第三章

 家族という繋がりを、ないものとして考えてみたら?

 父が抱いている母への思いを、ないものとして考えてみたら?

 自分だけの都合で、自分だけの理屈で考えてみたら?

「他人の正義を代行するものとして使われるのが、お前の正解か? レビ」

「無駄な思考を今すぐやめろ! 我が正義!」

 〈十三番〉とエイド。二つの声が、同時に放たれる。

 片や、坦々と。片や、叫ぶように。

 問いに答える余裕はなかった。命令に従うつもりもなかった。

 代わりに、大鎌の柄を掴んで、応える。

 エイドの意志は、レビの思考を消し飛ばそうと躍起になっていた。意志も感情も消し去る圧倒的な支配欲が、外部からねじこまれてレビを縛ろうとする。

 しかし、それは今のレビにとってそれほど脅威ではなかった。原因は、死神の鎌。移行と変容と司る【十三番】の鎌だ。

 体内の象徴を通じて流れるエイドの意志を全て排除できるわけではない。けれど、弱まっているだけでもレビにとっては十分だった。今のレビには抵抗の意志がある。そして、エイドが使う象徴である剣以外の武器がある。

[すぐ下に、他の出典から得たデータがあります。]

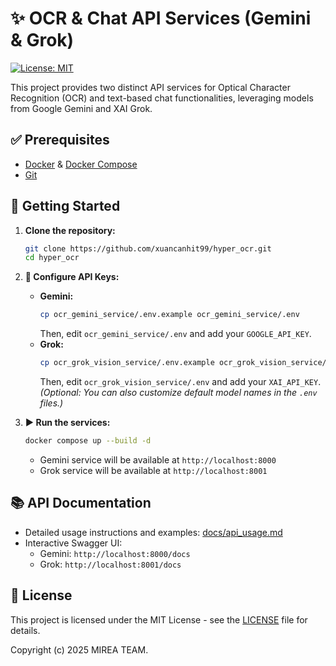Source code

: # ✨ OCR & Chat API Services (Gemini & Grok)

[![License: MIT](https://img.shields.io/badge/License-MIT-yellow.svg)](https://opensource.org/licenses/MIT)

This project provides two distinct API services for Optical Character Recognition (OCR) and text-based chat functionalities, leveraging models from Google Gemini and XAI Grok.

## ✅ Prerequisites

*   [Docker](https://docs.docker.com/get-docker/) & [Docker Compose](https://docs.docker.com/compose/install/)
*   [Git](https://git-scm.com/downloads)

## 🚀 Getting Started

1.  **Clone the repository:**
    ```bash
    git clone https://github.com/xuancanhit99/hyper_ocr.git
    cd hyper_ocr
    ```

2.  **🔑 Configure API Keys:**
    *   **Gemini:**
        ```bash
        cp ocr_gemini_service/.env.example ocr_gemini_service/.env
        ```
        Then, edit `ocr_gemini_service/.env` and add your `GOOGLE_API_KEY`.
    *   **Grok:**
        ```bash
        cp ocr_grok_vision_service/.env.example ocr_grok_vision_service/.env
        ```
        Then, edit `ocr_grok_vision_service/.env` and add your `XAI_API_KEY`.
    *(Optional: You can also customize default model names in the `.env` files.)*

3.  **▶️ Run the services:**
    ```bash
    docker compose up --build -d
    ```
    *   Gemini service will be available at `http://localhost:8000`
    *   Grok service will be available at `http://localhost:8001`

## 📚 API Documentation

*   Detailed usage instructions and examples: [docs/api_usage.md](docs/api_usage.md)
*   Interactive Swagger UI:
    *   Gemini: `http://localhost:8000/docs`
    *   Grok: `http://localhost:8001/docs`

## 📜 License

This project is licensed under the MIT License - see the [LICENSE](LICENSE) file for details.

Copyright (c) 2025 MIREA TEAM.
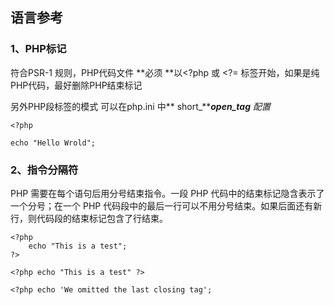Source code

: ## 语言参考

### 1、PHP标记

符合PSR-1 规则，PHP代码文件 **必须 **以&lt;?php 或 &lt;?= 标签开始，如果是纯PHP代码，最好删除PHP结束标记

另外PHP段标签的模式 可以在php.ini 中** short\_**_**open\_tag** 配置_

```
<?php

echo "Hello Wrold";
```

### 2、指令分隔符

PHP 需要在每个语句后用分号结束指令。一段 PHP 代码中的结束标记隐含表示了一个分号；在一个 PHP 代码段中的最后一行可以不用分号结束。如果后面还有新行，则代码段的结束标记包含了行结束。

```
<?php
    echo "This is a test";
?>

<?php echo "This is a test" ?>

<?php echo 'We omitted the last closing tag';
```



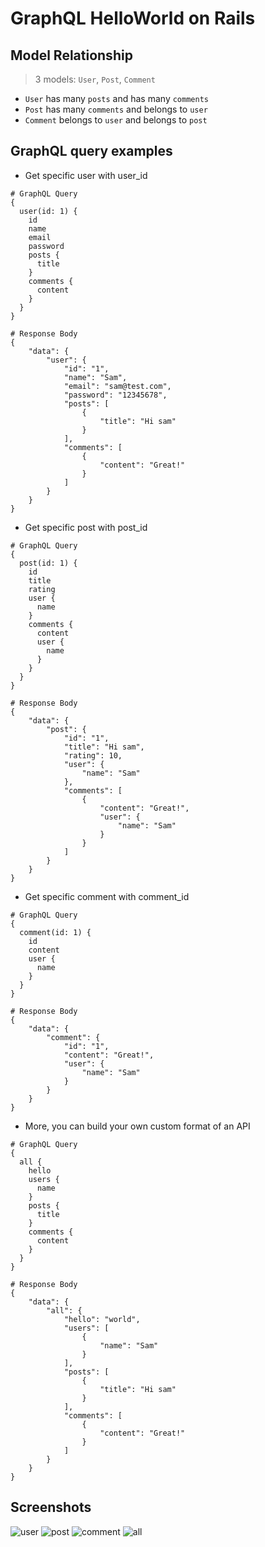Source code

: # GraphQL HelloWorld on Rails

## Model Relationship
> 3 models: `User`, `Post`, `Comment`

* `User` has many `posts` and has many `comments`
* `Post` has many `comments` and belongs to `user`
* `Comment` belongs to `user` and belongs to `post`  

## GraphQL query examples

* Get specific user with user_id
```
# GraphQL Query
{
  user(id: 1) {
    id
    name
    email
    password
    posts {
      title
    }
    comments {
      content
    }
  }
}

# Response Body
{
    "data": {
        "user": {
            "id": "1",
            "name": "Sam",
            "email": "sam@test.com",
            "password": "12345678",
            "posts": [
                {
                    "title": "Hi sam"
                }
            ],
            "comments": [
                {
                    "content": "Great!"
                }
            ]
        }
    }
}
```

* Get specific post with post_id
```
# GraphQL Query
{
  post(id: 1) {
    id
    title
    rating
    user {
      name
    }
    comments {
      content
      user {
        name
      }
    }
  }
}

# Response Body
{
    "data": {
        "post": {
            "id": "1",
            "title": "Hi sam",
            "rating": 10,
            "user": {
                "name": "Sam"
            },
            "comments": [
                {
                    "content": "Great!",
                    "user": {
                        "name": "Sam"
                    }
                }
            ]
        }
    }
}
```

* Get specific comment with comment_id
```
# GraphQL Query
{
  comment(id: 1) {
    id
    content
    user {
      name
    }
  }
}

# Response Body
{
    "data": {
        "comment": {
            "id": "1",
            "content": "Great!",
            "user": {
                "name": "Sam"
            }
        }
    }
}
```
* More, you can build your own custom format of an API
```
# GraphQL Query
{
  all {
    hello
    users {
      name
    }
    posts {
      title
    }
    comments {
      content
    }
  }
}

# Response Body
{
    "data": {
        "all": {
            "hello": "world",
            "users": [
                {
                    "name": "Sam"
                }
            ],
            "posts": [
                {
                    "title": "Hi sam"
                }
            ],
            "comments": [
                {
                    "content": "Great!"
                }
            ]
        }
    }
}
```

## Screenshots
![user](https://github.com/shrimp509/graphql-rails-helloworld/blob/master/screenshots/graphql_user.png)
![post](https://github.com/shrimp509/graphql-rails-helloworld/blob/master/screenshots/graphql_post.png)
![comment](https://github.com/shrimp509/graphql-rails-helloworld/blob/master/screenshots/graphql_comment.png)
![all](https://github.com/shrimp509/graphql-rails-helloworld/blob/master/screenshots/graphql_all.png)
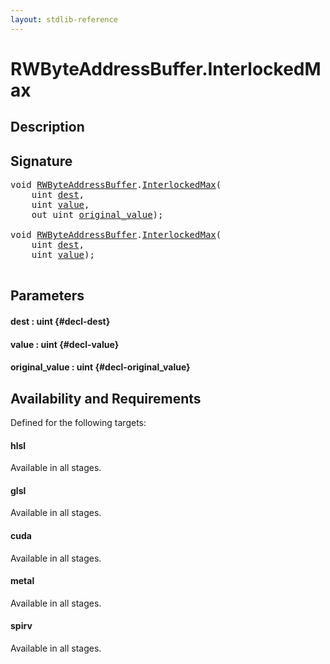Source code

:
 ```yaml
---
layout: stdlib-reference
---
```


# RWByteAddressBuffer\.InterlockedMax

## Description





## Signature 

<pre>
void <a href="/stdlib-reference/types/RWByteAddressBuffer/index" class="code_type">RWByteAddressBuffer</a>.<a href="/stdlib-reference/types/RWByteAddressBuffer/InterlockedMax">InterlockedMax</a>(
    uint <a href="/stdlib-reference/types/RWByteAddressBuffer/InterlockedMax#decl-dest" class="code_param">dest</a>,
    uint <a href="/stdlib-reference/types/RWByteAddressBuffer/InterlockedMax#decl-value" class="code_param">value</a>,
    out uint <a href="/stdlib-reference/types/RWByteAddressBuffer/InterlockedMax#decl-original_value" class="code_param">original_value</a>);

void <a href="/stdlib-reference/types/RWByteAddressBuffer/index" class="code_type">RWByteAddressBuffer</a>.<a href="/stdlib-reference/types/RWByteAddressBuffer/InterlockedMax">InterlockedMax</a>(
    uint <a href="/stdlib-reference/types/RWByteAddressBuffer/InterlockedMax#decl-dest" class="code_param">dest</a>,
    uint <a href="/stdlib-reference/types/RWByteAddressBuffer/InterlockedMax#decl-value" class="code_param">value</a>);

</pre>

## Parameters

#### dest  : uint {#decl-dest}
#### value  : uint {#decl-value}
#### original\_value  : uint {#decl-original_value}

## Availability and Requirements

Defined for the following targets:

#### hlsl
Available in all stages.

#### glsl
Available in all stages.

#### cuda
Available in all stages.

#### metal
Available in all stages.

#### spirv
Available in all stages.



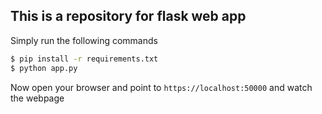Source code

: ## This is a repository for flask web app
Simply run the following commands

```bash
$ pip install -r requirements.txt
$ python app.py
```
Now open your browser and point to `https://localhost:50000` and watch the webpage
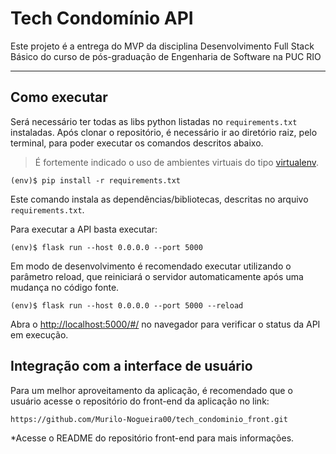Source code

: # Tech Condomínio API

Este projeto é a entrega do MVP da disciplina Desenvolvimento Full Stack Básico do curso de pós-graduação de Engenharia de Software na PUC RIO

---
## Como executar 

Será necessário ter todas as libs python listadas no `requirements.txt` instaladas.
Após clonar o repositório, é necessário ir ao diretório raiz, pelo terminal, para poder executar os comandos descritos abaixo.

> É fortemente indicado o uso de ambientes virtuais do tipo [virtualenv](https://virtualenv.pypa.io/en/latest/installation.html).

```
(env)$ pip install -r requirements.txt
```

Este comando instala as dependências/bibliotecas, descritas no arquivo `requirements.txt`.

Para executar a API  basta executar:

```
(env)$ flask run --host 0.0.0.0 --port 5000
```

Em modo de desenvolvimento é recomendado executar utilizando o parâmetro reload, que reiniciará o servidor
automaticamente após uma mudança no código fonte. 

```
(env)$ flask run --host 0.0.0.0 --port 5000 --reload
```

Abra o [http://localhost:5000/#/](http://localhost:5000/#/) no navegador para verificar o status da API em execução.

## Integração com a interface de usuário

Para um melhor aproveitamento da aplicação, é recomendado que o usuário acesse o repositório do front-end da aplicação no link: 

```
https://github.com/Murilo-Nogueira00/tech_condominio_front.git
```

*Acesse o README do repositório front-end para mais informações.
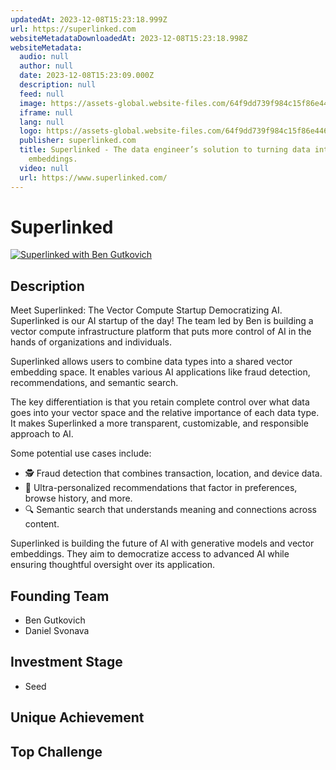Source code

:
 ```yaml
---
updatedAt: 2023-12-08T15:23:18.999Z
url: https://superlinked.com
websiteMetadataDownloadedAt: 2023-12-08T15:23:18.998Z
websiteMetadata:
  audio: null
  author: null
  date: 2023-12-08T15:23:09.000Z
  description: null
  feed: null
  image: https://assets-global.website-files.com/64f9dd739f984c15f86e446e/65008f691ed927cc1d7ba7d7_og%20image%402x.jpg
  iframe: null
  lang: null
  logo: https://assets-global.website-files.com/64f9dd739f984c15f86e446e/6500a75cef3904bf14654e76_FAVICON.png
  publisher: superlinked.com
  title: Superlinked - The data engineer’s solution to turning data into vector
    embeddings.
  video: null
  url: https://www.superlinked.com/
---
```


# Superlinked
[![Superlinked with Ben Gutkovich](https://img.youtube.com/vi/3VvzK8z197Y/0.jpg)](https://www.youtube.com/watch?v=3VvzK8z197Y)

## Description
Meet Superlinked: The Vector Compute Startup Democratizing AI. Superlinked is our AI startup of the day! The team led by Ben is building a vector compute infrastructure platform that puts more control of AI in the hands of organizations and individuals.

Superlinked allows users to combine data types into a shared vector embedding space. It enables various AI applications like fraud detection, recommendations, and semantic search.

The key differentiation is that you retain complete control over what data goes into your vector space and the relative importance of each data type. It makes Superlinked a more transparent, customizable, and responsible approach to AI.

Some potential use cases include:
- 🕵️ Fraud detection that combines transaction, location, and device data.
- 🎯 Ultra-personalized recommendations that factor in preferences, browse history, and more.
- 🔍 Semantic search that understands meaning and connections across content.

Superlinked is building the future of AI with generative models and vector embeddings. They aim to democratize access to advanced AI while ensuring thoughtful oversight over its application.

## Founding Team
- Ben Gutkovich
- Daniel Svonava

## Investment Stage
- Seed

## Unique Achievement
## Top Challenge
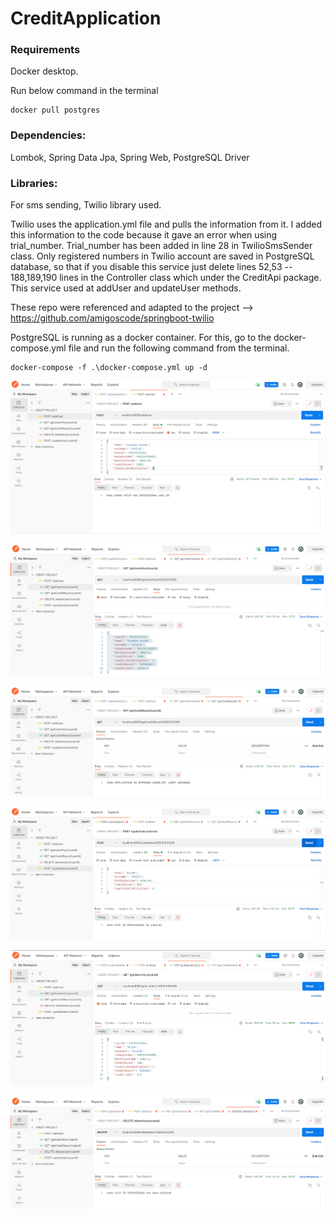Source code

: # CreditApplication
### Requirements
Docker desktop.

Run below command in the terminal 
```
docker pull postgres
```
### Dependencies:
Lombok, Spring Data Jpa, Spring Web, PostgreSQL Driver
### Libraries:
For sms sending, Twilio library used. 

Twilio uses the application.yml file and pulls the information from it.
I added this information to the code because it gave an error when using trial_number.
Trial_number has been added in line 28 in TwilioSmsSender class.
Only registered numbers in Twilio account are saved in PostgreSQL database, so that 
if you disable this service just delete lines 52,53 -- 188,189,190 lines in the Controller class which under the CreditApi package.
This service used at addUser and updateUser methods.

These repo were referenced and adapted to the project --> https://github.com/amigoscode/springboot-twilio

PostgreSQL is running as a docker container.
For this, go to the docker-compose.yml file and run the following command from the terminal.

```
docker-compose -f .\docker-compose.yml up -d
```

<p align="center">
  <img src="https://raw.githubusercontent.com/tburakdirlik/CreditApplication/main/SS/1.png?token=GHSAT0AAAAAABP7K6TKGAHRZGMQN7VKFX5YYQTFGTA" />
</p>

<p align="center">
  <img src="https://raw.githubusercontent.com/tburakdirlik/CreditApplication/main/SS/2.png?token=GHSAT0AAAAAABP7K6TKDHXLM5ZW5JIIRONIYQTFHHQ" />
</p>

<p align="center">
  <img src="https://raw.githubusercontent.com/tburakdirlik/CreditApplication/main/SS/3.png?token=GHSAT0AAAAAABP7K6TKW3YHSBEUKHWYRLOWYQTFHSA" />
</p>

<p align="center">
  <img src="https://raw.githubusercontent.com/tburakdirlik/CreditApplication/main/SS/4.png?token=GHSAT0AAAAAABP7K6TLYTUJJBLNE5CJ6ZT2YQTFIGA" />
</p>

<p align="center">
  <img src="https://raw.githubusercontent.com/tburakdirlik/CreditApplication/main/SS/5.png?token=GHSAT0AAAAAABP7K6TKVFVOVDP7UQWFDMZ6YQTFISA" />
</p>

<p align="center">
  <img src="https://raw.githubusercontent.com/tburakdirlik/CreditApplication/main/SS/6.png?token=GHSAT0AAAAAABP7K6TLATFAWBHP6L2F7BDGYQTFJCA" />
</p>


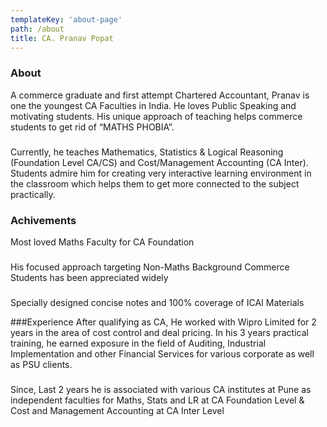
 ```yaml
---
templateKey: 'about-page'
path: /about
title: CA. Pranav Popat
---
```

### About
A commerce graduate and first attempt Chartered Accountant, Pranav is one the youngest CA Faculties in India. He loves Public Speaking and motivating students. His unique approach of teaching helps commerce students to get rid of “MATHS PHOBIA”.

### 
Currently, he teaches Mathematics, Statistics & Logical Reasoning (Foundation Level CA/CS) and Cost/Management Accounting (CA Inter). Students admire him for creating very interactive learning environment in the classroom which helps them to get more connected to the subject practically.

### Achivements
Most loved Maths Faculty for CA Foundation

###
His focused approach targeting Non-Maths Background Commerce Students has been appreciated widely

###
Specially designed concise notes and 100% coverage of ICAI Materials

###Experience
After qualifying as CA, He worked with Wipro Limited for 2 years in the area of cost control and deal pricing. In his 3 years practical training, he earned exposure in the field of Auditing, Industrial Implementation and other Financial Services for various corporate as well as PSU clients.

###
Since, Last 2 years he is associated with various CA institutes at Pune as independent faculties for Maths, Stats and LR at CA Foundation Level & Cost and Management Accounting at CA Inter Level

 レビとエイドをつなぐ鎖を断ち切ることはできない。であれば、レビが罪を被らなければ自由への道はない。鎖の先端を掴むものを、殺さなければ。

「あたし、は──」

 ──たとえばこれは、他人の思想。

 エイドを殺さなければ自由にはなれない。レビは父殺しの汚名を背負い続けることになる。

 ──たとえばこれは、他人の都合。

 エイドはレビが正義を代行することを願っていた。レビは父親を裏切ることになる。